Hazards from Alaska Volcanoes

For detailed information on what it is like during ashfall, please see this page: http://volcanoes.usgs.gov/volcanic_ash/what_like_during_fall.html

Photograph of Redoubt's ash cloud, March 28, 2009, viewed while traveling between Kenai and Nikiski. Photograph courtesy of Jaden Larson.

Photograph of Redoubt's April 4, 2009 ashfall in Homer, AK. Photograph courtesy Terry Thompson.

Alaska communities downwind of an erupting volcano may encounter ash fallout. Fine ash may cause respiratory problems in some humans and animals. Heavy ash fallout may interfere with power generation and electrical equipment, damage air filters and gasoline engines, interrupt radio and cell phone transmissions, and greatly reduce visibility. The weight of very thick ashfalls may collapse roofs, especially when mixed with rain or snow. Resuspension of ash by wind could extend the unpleasant effects of ash fallout.

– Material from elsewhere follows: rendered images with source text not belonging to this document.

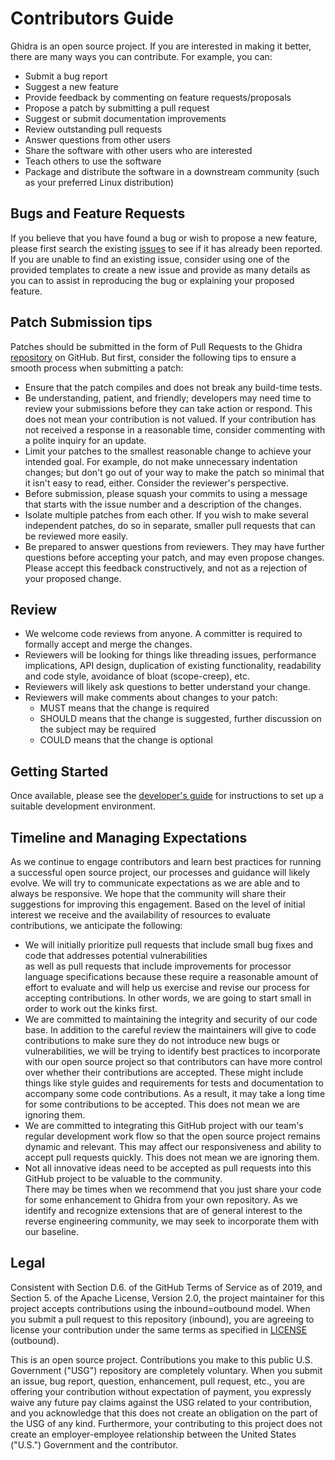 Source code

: # Contributors Guide

Ghidra is an open source project. If you are interested in making it better,
there are many ways you can contribute. For example, you can:

- Submit a bug report
- Suggest a new feature
- Provide feedback by commenting on feature requests/proposals
- Propose a patch by submitting a pull request
- Suggest or submit documentation improvements
- Review outstanding pull requests
- Answer questions from other users
- Share the software with other users who are interested
- Teach others to use the software
- Package and distribute the software in a downstream community (such as your
  preferred Linux distribution)

## Bugs and Feature Requests

If you believe that you have found a bug or wish to propose a new feature,
please first search the existing [issues] to see if it has already been
reported. If you are unable to find an existing issue, consider using one of
the provided templates to create a new issue and provide as many details as you
can to assist in reproducing the bug or explaining your proposed feature.

## Patch Submission tips

Patches should be submitted in the form of Pull Requests to the Ghidra
[repository] on GitHub. But first, consider the following tips to ensure a
smooth process when submitting a patch:

- Ensure that the patch compiles and does not break any build-time tests.
- Be understanding, patient, and friendly; developers may need time to review
  your submissions before they can take action or respond. This does not mean
  your contribution is not valued. If your contribution has not received a
  response in a reasonable time, consider commenting with a polite inquiry for
  an update.
- Limit your patches to the smallest reasonable change to achieve your intended
  goal. For example, do not make unnecessary indentation changes; but don't go
  out of your way to make the patch so minimal that it isn't easy to read,
  either. Consider the reviewer's perspective.
- Before submission, please squash your commits to using a message that starts
  with the issue number and a description of the changes.
- Isolate multiple patches from each other. If you wish to make several
  independent patches, do so in separate, smaller pull requests that can be
  reviewed more easily.
- Be prepared to answer questions from reviewers. They may have further
  questions before accepting your patch, and may even propose changes. Please
  accept this feedback constructively, and not as a rejection of your proposed
  change.

## Review

- We welcome code reviews from anyone. A committer is required to formally
  accept and merge the changes.
- Reviewers will be looking for things like threading issues, performance
  implications, API design, duplication of existing functionality, readability
  and code style, avoidance of bloat (scope-creep), etc.
- Reviewers will likely ask questions to better understand your change.
- Reviewers will make comments about changes to your patch:
    - MUST means that the change is required
    - SHOULD means that the change is suggested, further discussion on the
      subject may be required
    - COULD means that the change is optional

## Getting Started

Once available, please see the [developer's guide][devguide] for instructions to set up a suitable development environment.

## Timeline and Managing Expectations

As we continue to engage contributors and learn best practices for running a successful open source project, our processes 
and guidance will likely evolve. We will try to communicate expectations as we are able and to always be responsive. We 
hope that the community will share their suggestions for improving this engagement.  Based on the level of initial interest 
we receive and the availability of resources to evaluate contributions, we anticipate the following:

- We will initially prioritize pull requests that include small bug fixes and code that addresses potential vulnerabilities   
  as well as pull requests that include improvements for processor language specifications because these require a 
  reasonable amount of effort to evaluate and will help us exercise and revise our process for accepting contributions.  In 
  other words, we are going to start small in order to work out the kinks first.
- We are committed to maintaining the integrity and security of our code base.  In addition to the careful review the 
  maintainers will give to code contributions to make sure they do not introduce new bugs or vulnerabilities, we will be 
  trying to identify best practices to incorporate with our open source project so that contributors can have more control 
  over whether their contributions are accepted. These might include things like style guides and requirements for tests and 
  documentation to accompany some code contributions.  As a result, it may take a long time for some contributions to be 
  accepted.  This does not mean we are ignoring them.
- We are committed to integrating this GitHub project with our team's regular development work flow so that the open source 
  project remains dynamic and relevant.  This may  affect our responsiveness and ability to accept pull requests 
  quickly.  This does not mean we are ignoring them.
- Not all innovative ideas need to be accepted as pull requests into this GitHub project to be valuable to the community.        
  There may be times when we recommend that you just share your code for some enhancement to Ghidra from your own 
  repository. As we identify and recognize extensions that are of general interest to the reverse engineering community, we 
  may seek to incorporate them with our baseline.

## Legal

Consistent with Section D.6. of the GitHub Terms of Service as of 2019, and Section 5. of the Apache License, Version 2.0, the project maintainer for this project accepts contributions using the inbound=outbound model.
When you submit a pull request to this repository (inbound), you are agreeing to license your contribution under the same terms as specified in [LICENSE] (outbound).

This is an open source project.
Contributions you make to this public U.S. Government ("USG") repository are completely voluntary.
When you submit an issue, bug report, question, enhancement, pull request, etc., you are offering your contribution without expectation of payment, you expressly waive any future pay claims against the USG related to your contribution, and you acknowledge that this does not create an obligation on the part of the USG of any kind.
Furthermore, your contributing to this project does not create an employer-employee relationship between the United States ("U.S.") Government and the contributor.

[issues]: https://github.com/NationalSecurityAgency/ghidra/issues
[repository]: https://github.com/NationalSecurityAgency/ghidra/
[devguide]: DevGuide.md
[LICENSE]: LICENSE
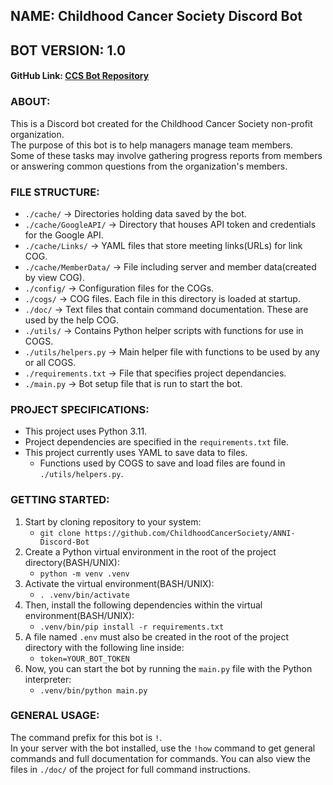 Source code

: ## NAME: Childhood Cancer Society Discord Bot
## BOT VERSION: 1.0

#### GitHub Link: [CCS Bot Repository](https://github.com/ChildhoodCancerSociety/ANNI-Discord-Bot)

### ABOUT:
This is a Discord bot created for the Childhood Cancer Society non-profit organization.  
The purpose of this bot is to help managers manage team members.  
Some of these tasks may involve gathering progress reports from members or answering common questions from the organization's members.

### FILE STRUCTURE:
- `./cache/` -> Directories holding data saved by the bot. 
- `./cache/GoogleAPI/` -> Directory that houses API token and credentials for the Google API.
- `./cache/Links/` -> YAML files that store meeting links(URLs) for link COG.
- `./cache/MemberData/` -> File including server and member data(created by view COG).
- `./config/` -> Configuration files for the COGs. 
- `./cogs/` -> COG files. Each file in this directory is loaded at startup.  
- `./doc/` -> Text files that contain command documentation. These are used by the help COG.  
- `./utils/` -> Contains Python helper scripts with functions for use in COGS.  
- `./utils/helpers.py` -> Main helper file with functions to be used by any or all COGS.
- `./requirements.txt` -> File that specifies project dependancies.
- `./main.py` -> Bot setup file that is run to start the bot.    

### PROJECT SPECIFICATIONS:
- This project uses Python 3.11. 
- Project dependencies are specified in the `requirements.txt` file. 
- This project currently uses YAML to save data to files.
  - Functions used by COGS to save and load files are found in `./utils/helpers.py`.

### GETTING STARTED:
1. Start by cloning repository to your system:
   - `git clone https://github.com/ChildhoodCancerSociety/ANNI-Discord-Bot`
2. Create a Python virtual environment in the root of the project directory(BASH/UNIX):
   - `python -m venv .venv`
3. Activate the virtual environment(BASH/UNIX):
   - `. .venv/bin/activate`
4. Then, install the following dependencies within the virtual environment(BASH/UNIX):
   - `.venv/bin/pip install -r requirements.txt`
5. A file named `.env` must also be created in the root of the project directory with the following line inside:
   - `token=YOUR_BOT_TOKEN`
6. Now, you can start the bot by running the `main.py` file with the Python interpreter:
   - `.venv/bin/python main.py`

### GENERAL USAGE:
The command prefix for this bot is `!`.  
In your server with the bot installed, use the `!how` command to get general commands and full documentation for commands. You can also view the files in `./doc/` of the project for full command instructions.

During the most recent eruptions in Alaska, communities have received no more than trace amounts of ashfall (1/32 in or 0.8 mm), although even small amounts of volcanic ash has resulted in transportation delays, school and business closures, and presented challenges to power and water systems. Recent eruptions of Cook Inlet volcanoes (Augustine, Spurr, Redoubt) have produced trace amounts of ash to south-central Alaska, especially the Kenai Peninsula, resulting in airport, school, and business closures, as well as ash cleanup costs and stockpiling of emergency supplies. The 2008 eruption of Kasatochi deposited a small amount of ash on Adak, and eruptions of Pavlof often result in very minor ashfall on nearby communities.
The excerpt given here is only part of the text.